=== Begin Enclosure ===
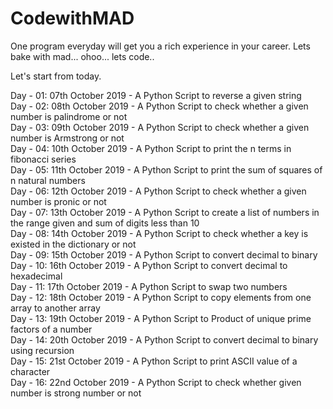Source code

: # CodewithMAD
One program everyday will get you a rich experience in your career. Lets bake with mad... ohoo... lets code..

Let's start from today.

Day - 01: 07th October 2019 - A Python Script to reverse a given string <br/>
Day - 02: 08th October 2019 - A Python Script to check whether a given number is palindrome or not <br/>
Day - 03: 09th October 2019 - A Python Script to check whether a given number is Armstrong or not <br/>
Day - 04: 10th October 2019 - A Python Script to print the n terms in fibonacci series <br/>
Day - 05: 11th October 2019 - A Python Script to print the sum of squares of n natural numbers <br/>
Day - 06: 12th October 2019 - A Python Script to check whether a given number is pronic or not <br/>
Day - 07: 13th October 2019 - A Python Script to create a list of numbers in the range given and sum of digits less than 10<br/>
Day - 08: 14th October 2019 - A Python Script to check whether a key is existed in the dictionary or not <br/>
Day - 09: 15th October 2019 - A Python Script to convert decimal to binary <br/>
Day - 10: 16th October 2019 - A Python Script to convert decimal to hexadecimal <br/>
Day - 11: 17th October 2019 - A Python Script to swap two numbers <br/>
Day - 12: 18th October 2019 - A Python Script to copy elements from one array to another array <br/>
Day - 13: 19th October 2019 - A Python Script to Product of unique prime factors of a number <br/>
Day - 14: 20th October 2019 - A Python Script to convert decimal to binary using recursion <br/>
Day - 15: 21st October 2019 - A Python Script to print ASCII value of a character <br/>
Day - 16: 22nd October 2019 - A Python Script to check whether given number is strong number or not <br/>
=== End Enclosure ===
### TASK BRIEF
Output the listing above exactly, but leave its pictures behind.

### RESPONSE TO THE EXERCISE
Source code

: # CodewithMAD
One program everyday will get you a rich experience in your career. Lets bake with mad... ohoo... lets code..

Let's start from today.

Day - 01: 07th October 2019 - A Python Script to reverse a given string <br/>
Day - 02: 08th October 2019 - A Python Script to check whether a given number is palindrome or not <br/>
Day - 03: 09th October 2019 - A Python Script to check whether a given number is Armstrong or not <br/>
Day - 04: 10th October 2019 - A Python Script to print the n terms in fibonacci series <br/>
Day - 05: 11th October 2019 - A Python Script to print the sum of squares of n natural numbers <br/>
Day - 06: 12th October 2019 - A Python Script to check whether a given number is pronic or not <br/>
Day - 07: 13th October 2019 - A Python Script to create a list of numbers in the range given and sum of digits less than 10<br/>
Day - 08: 14th October 2019 - A Python Script to check whether a key is existed in the dictionary or not <br/>
Day - 09: 15th October 2019 - A Python Script to convert decimal to binary <br/>
Day - 10: 16th October 2019 - A Python Script to convert decimal to hexadecimal <br/>
Day - 11: 17th October 2019 - A Python Script to swap two numbers <br/>
Day - 12: 18th October 2019 - A Python Script to copy elements from one array to another array <br/>
Day - 13: 19th October 2019 - A Python Script to Product of unique prime factors of a number <br/>
Day - 14: 20th October 2019 - A Python Script to convert decimal to binary using recursion <br/>
Day - 15: 21st October 2019 - A Python Script to print ASCII value of a character <br/>
Day - 16: 22nd October 2019 - A Python Script to check whether given number is strong number or not <br/>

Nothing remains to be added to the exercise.